Umm if it's the same series I'm thinking of it had a total of 8 episodes and aired on the BBC in 1983. Did they have one of the same name in the 70's?
Seconded. Motion carried.
Oh, and while I'm here, there are some to avoid as well (this gets contentious, as personal biases come into it, probably more than in recommendations!). Personally, I'd avoid most stuff by Stephen Turnbull, especially anything he has to say on "ninja", he tends to look at everything with very Western eyes, and it colours his interpretation of everything, leading to some rather inaccurate accounts and theories. Serge Mol has a few books out (Classical Fighting Arts of Japan, Classical Weaponry of Japan, Classical Swordsmanship of Japan) that are very interesting, but flawed in a few ways. So they would be recommended later, when you know what you're looking at a bit more. Oh, and things like Samurai Fighting Arts by Tanaka Fumon, again interesting, but not really a recommendation for a number of reasons. Pretty pictures, though!
For another good one, in the late 70's there was a documentary series on the BBC called Way of the Warrior. It covered a whole range of arts, from a number of different countries, and included Katori Shinto Ryu when looking at Japanese Swordsmanship (it also covered Karate, Aikido, Naginatado, and lots more [non-Japanese] arts as well). If you can find the documentary itself (I think it's in pieces on you-tube), that is great, there's also a book companion to it which is still in print.

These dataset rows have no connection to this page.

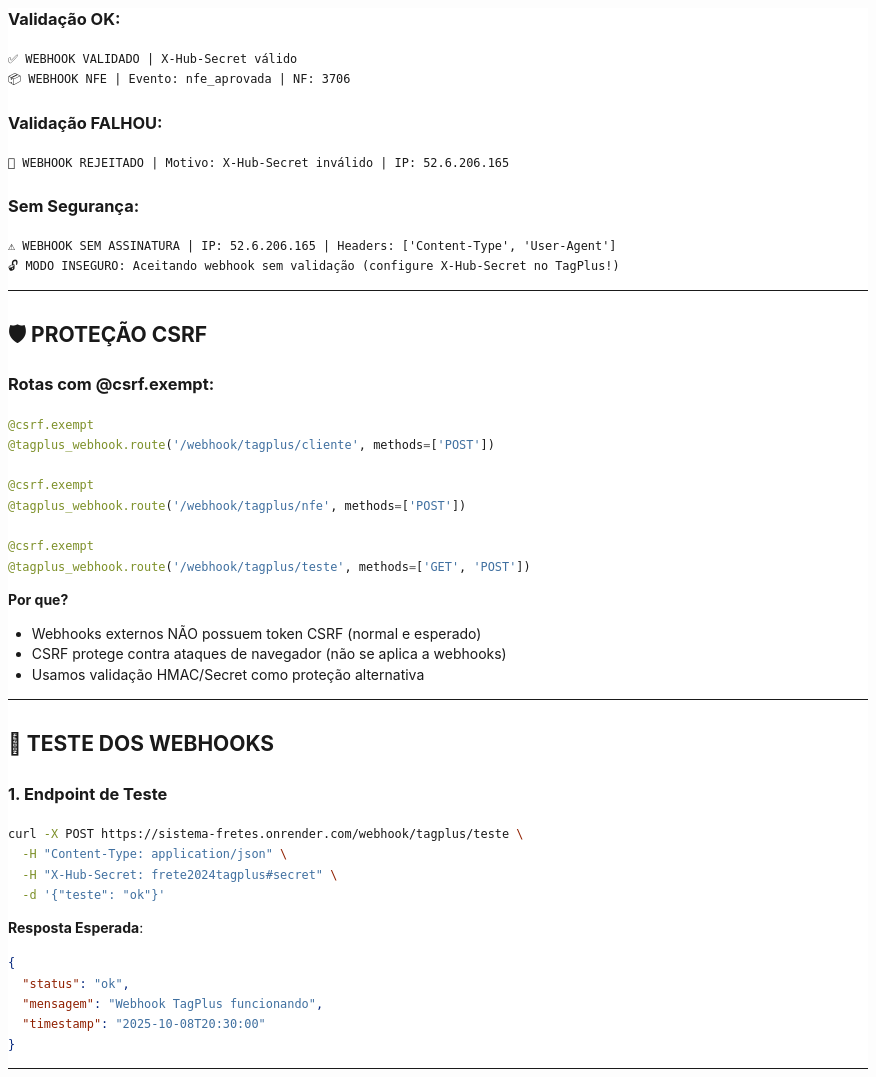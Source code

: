 ### Validação OK:
```
✅ WEBHOOK VALIDADO | X-Hub-Secret válido
📦 WEBHOOK NFE | Evento: nfe_aprovada | NF: 3706
```

### Validação FALHOU:
```
🚫 WEBHOOK REJEITADO | Motivo: X-Hub-Secret inválido | IP: 52.6.206.165
```

### Sem Segurança:
```
⚠️ WEBHOOK SEM ASSINATURA | IP: 52.6.206.165 | Headers: ['Content-Type', 'User-Agent']
🔓 MODO INSEGURO: Aceitando webhook sem validação (configure X-Hub-Secret no TagPlus!)
```

---

## 🛡️ PROTEÇÃO CSRF

### Rotas com @csrf.exempt:
```python
@csrf.exempt
@tagplus_webhook.route('/webhook/tagplus/cliente', methods=['POST'])

@csrf.exempt
@tagplus_webhook.route('/webhook/tagplus/nfe', methods=['POST'])

@csrf.exempt
@tagplus_webhook.route('/webhook/tagplus/teste', methods=['GET', 'POST'])
```

**Por que?**
- Webhooks externos NÃO possuem token CSRF (normal e esperado)
- CSRF protege contra ataques de navegador (não se aplica a webhooks)
- Usamos validação HMAC/Secret como proteção alternativa

---

## 🧪 TESTE DOS WEBHOOKS

### 1. Endpoint de Teste
```bash
curl -X POST https://sistema-fretes.onrender.com/webhook/tagplus/teste \
  -H "Content-Type: application/json" \
  -H "X-Hub-Secret: frete2024tagplus#secret" \
  -d '{"teste": "ok"}'
```

**Resposta Esperada**:
```json
{
  "status": "ok",
  "mensagem": "Webhook TagPlus funcionando",
  "timestamp": "2025-10-08T20:30:00"
}
```

---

Just checked the publication of the book, 1983 is right. I'm probably getting mixed up with Budo: The Art of Killing! (gotta love that title!). Still a big recommendation, though!
Thanks, lots of interesting books to hunt down and read in this thread. Makes the train rides so much more fun to and from work
Just a quick note on the series though, Episode 8 was "The way of the Warrior: Samurai" and that's the one that featured Katori (Otake version) and included scenes of training in the Otake dojo if I'm not mistaken. If the OP is particularly interested in Kenjutsu that'd be the way to go
The chapter in the book is quite interesting as well... most of the information is in both (including Otake Sensei going through some Kuji aspects, and a number of old stories, which I like), but the book also contains some of the very few pictures of Katori Shinto Ryu Shurikenjutsu as well.
Hey Chris, can you give an example as to how some of those western authors come to inaccurate conclusions because they are looking at it without the correct cultural mindset?
Heaven lies under the sword.
The different authors have different issues with their works. Turnbull, for instance, seems unable to get his head out of the way he wants to see things, rather than what is actually present. On a History Channel documentary from 4 or 5 years ago, Steve Hayes (and a few others) highlighted that, from a Ninjutsu/Ninja perspective, escape was not only valid, it was ideal in many cases. That was followed immediately by Stephen Turnbull saying "For a Ninja, it was kill or be killed!", showing he really had no understanding of what he was talking about. He seems to look at the historical events, and think about whether or not it makes sense to him, rather than if it would make sense to the actual people involved.
Serge Mol, on the other hand, does seem to "get" the mindset a fair bit more, so it's not a case of applying his Western sensibilities, it's more a case of some flaws in the works themselves. For example, his criteria for what makes a "Koryu" system (in his first book) is "...the books discussion is limited to those Jujutsu styles that were founded before the Meiji period, or to those schools that are legitimate continuations of the pre-Meiji schools." (bolding emphasis mine). This loophole seems to be have been included to allow Serge to discuss his own school, the Katayama Hoki-Ryu, which was reconstructed in the early 90's after being extinct for over 70 years. And that reconstruction was not without controversy itself. A review of the book is found here: http://www.hoplology.com/reviews.asp?id=4
Another look at some of the issues with Serge's books is the following review by Rennis Buchner, who is himself a practitioner of Hoki Ryu itself: http://acmebugei.wordpress.com/2010/...-by-serge-mol/
(For the record, Serge's teacher is Nakashima Atsumi, the man described by Antony Cummins as "the most knowledgable and respected Ninjutsu researcher and historian in Japan".... which is, to say the least, far from the reality).
For what it is worth,
Hi Rennis, great to have you here!
Thanks for the clarification, that's what I meant there. I wasn't aware that the Hoki Ryu Iaijutsu was sometimes refered to as Katayama Hoki Ryu, which is why I didn't differentiate there, good to get more info!